Bleeding sources have several causes. There are smaller sources, with no significant hemodynamic impact, but with a continuous flow, generally overestimated by the patient and his family. These smaller sources are dermal, subdermal or from the subcutaneous tissue. If the patient undergoes a session of hemodialysis (HD) or heparination of the hemodialysis catheter shortly after the AVF has been constructed, bleeding is usually the norm. In our practice, we have observed that a delay of 36 hours between the operation and the HD session makes bleeding complications exceptional. We routinely recommend to all patients abstention from HD during this time period.

The wound is inspected, and if only a dermal bleeding point is found, with no hematoma, then the source is sutured under local anesthesia. This maneuver can be performed in the emergency room. Local digital compression or applying a hemostatic sponge generally does not stop the bleeding. Compressive dressings are to be avoided, as they can stop the blood flow through the fistula.

There are also larger sources, with a higher flow and a life-threatening potential. They are usually found at the site of the anastomosis or a slipped vessel ligature and are accompanied by a hematoma.

In the past 5 years, 4 of our 832 patients (0.5%) presented for bleeding requiring surgical exploration. In all the cases, the bleeding source was a slipped ligature on the distal end of the vein used for the AVF, with accompanying hematoma. The incision was reopened, the hematoma removed and bleeding source sutured.

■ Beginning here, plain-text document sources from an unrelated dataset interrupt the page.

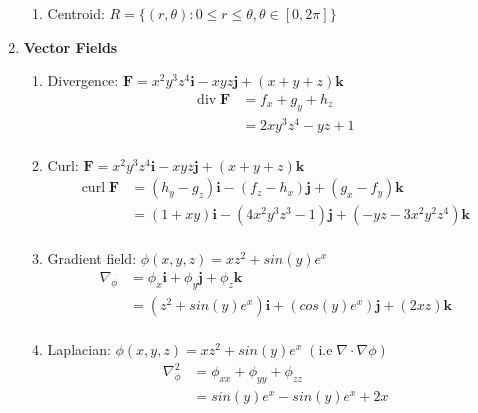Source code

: \documentclass[11pt]{article}
\begin{document}
\begin{preview}
\begin{enumerate}
\begin{enumerate}
            \item Centroid: $R = \{ (r, \theta) : 0 \le r \le \theta, \theta \in [0, 2\pi] \}$
          \end{enumerate}
    \item \textbf{Vector Fields}
          \begin{enumerate}
            \item Divergence: $\textbf{F}=x^{2}y^{3}z^{4}\textbf{i} - xyz\textbf{j} + (x+y+z)\textbf{k}$
                  \begin{align*}
                    \mathrm{div} \; \textbf{F} & = f_{x} + g_{y} + h_{z} \\
                                               & = 2xy^{3}z^{4} -yz + 1  \\
                  \end{align*}
            \item Curl: $\textbf{F}=x^{2}y^{3}z^{4}\textbf{i} - xyz\textbf{j} + (x+y+z)\textbf{k}$
                  \begin{align*}
                    \mathrm{curl} \; \textbf{F} & = (h_y - g_z)\textbf{i} - (f_z - h_x)\textbf{j} + (g_x - f_y)\textbf{k}                      \\
                                                & = (1 + xy)\textbf{i} - (4x^{2}y^{3}z^{3} - 1)\textbf{j} + (-yz - 3x^{2}y^{2}z^{4})\textbf{k} \\
                  \end{align*}
            \item Gradient field: $\phi(x,y,z)=xz^{2}+sin(y)e^{x}$
                  \begin{align*}
                    \nabla_{\phi} & = \phi_{x}\textbf{i} + \phi_{y}\textbf{j} + \phi_{z}\textbf{k}                                                     \\
                                  & =  \left(z^{2} + sin(y)e^{x}\right) \textbf{i} + \left(cos(y)e^{x}\right) \textbf{j} + \left(2xz\right) \textbf{k} \\
                  \end{align*}
            \item Laplacian: $\phi(x,y,z)=xz^{2}+sin(y)e^{x} \; (\mathrm{i.e} \; \nabla{\cdot}\nabla\phi)$
                  \begin{align*}
                    \nabla_{\phi}^{2} & =  \phi_{xx} + \phi_{yy} + \phi_{zz} \\
                                      & =  sin(y)e^{x} - sin(y)e^{x} + 2x    \\

\end{align*}
\end{enumerate}
\end{enumerate}
\end{preview}
\end{document}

The wound was then flushed with an antiseptic solution and closed.

Although uremic patients are prone to bleeding due to their pathophysiological changes to the mechanisms of hemostasis, in our experience, the small number of bleedings and the fact that a ”mechanical” cause is found, we believe that there is no benefit in running a series of extensive tests on these patients (thrombelastogram, von Willebrand’s factor determination, clotting time etc). There is no doubt that each and every one of these patients’ coagulation pathways are malfunctioning and are unlikely to spontaneously stop a bleeding. However, we feel that good surgical technique avoid bleeding in all patients.

Hematoma formation, with or without associated active bleeding, can demand surgical exploration of the wound. There are several situations that can be encountered. A hematoma with no active bleeding through the sutures may not impart on the fistula’s functionality. If the hematoma is small and the AVF’s thrill is present, there is no surgical indication and the patient is routinely monitored. If the hematoma is larger, and the thrill is modified or absent, the hematoma must be evacuated, followed by closing the bleeding source and AVF repermeation. Sometimes, removing the hematoma can bring back the thrill; if this does not occur, thrombectomy of the AVF or even construction of a new AVF should be performed.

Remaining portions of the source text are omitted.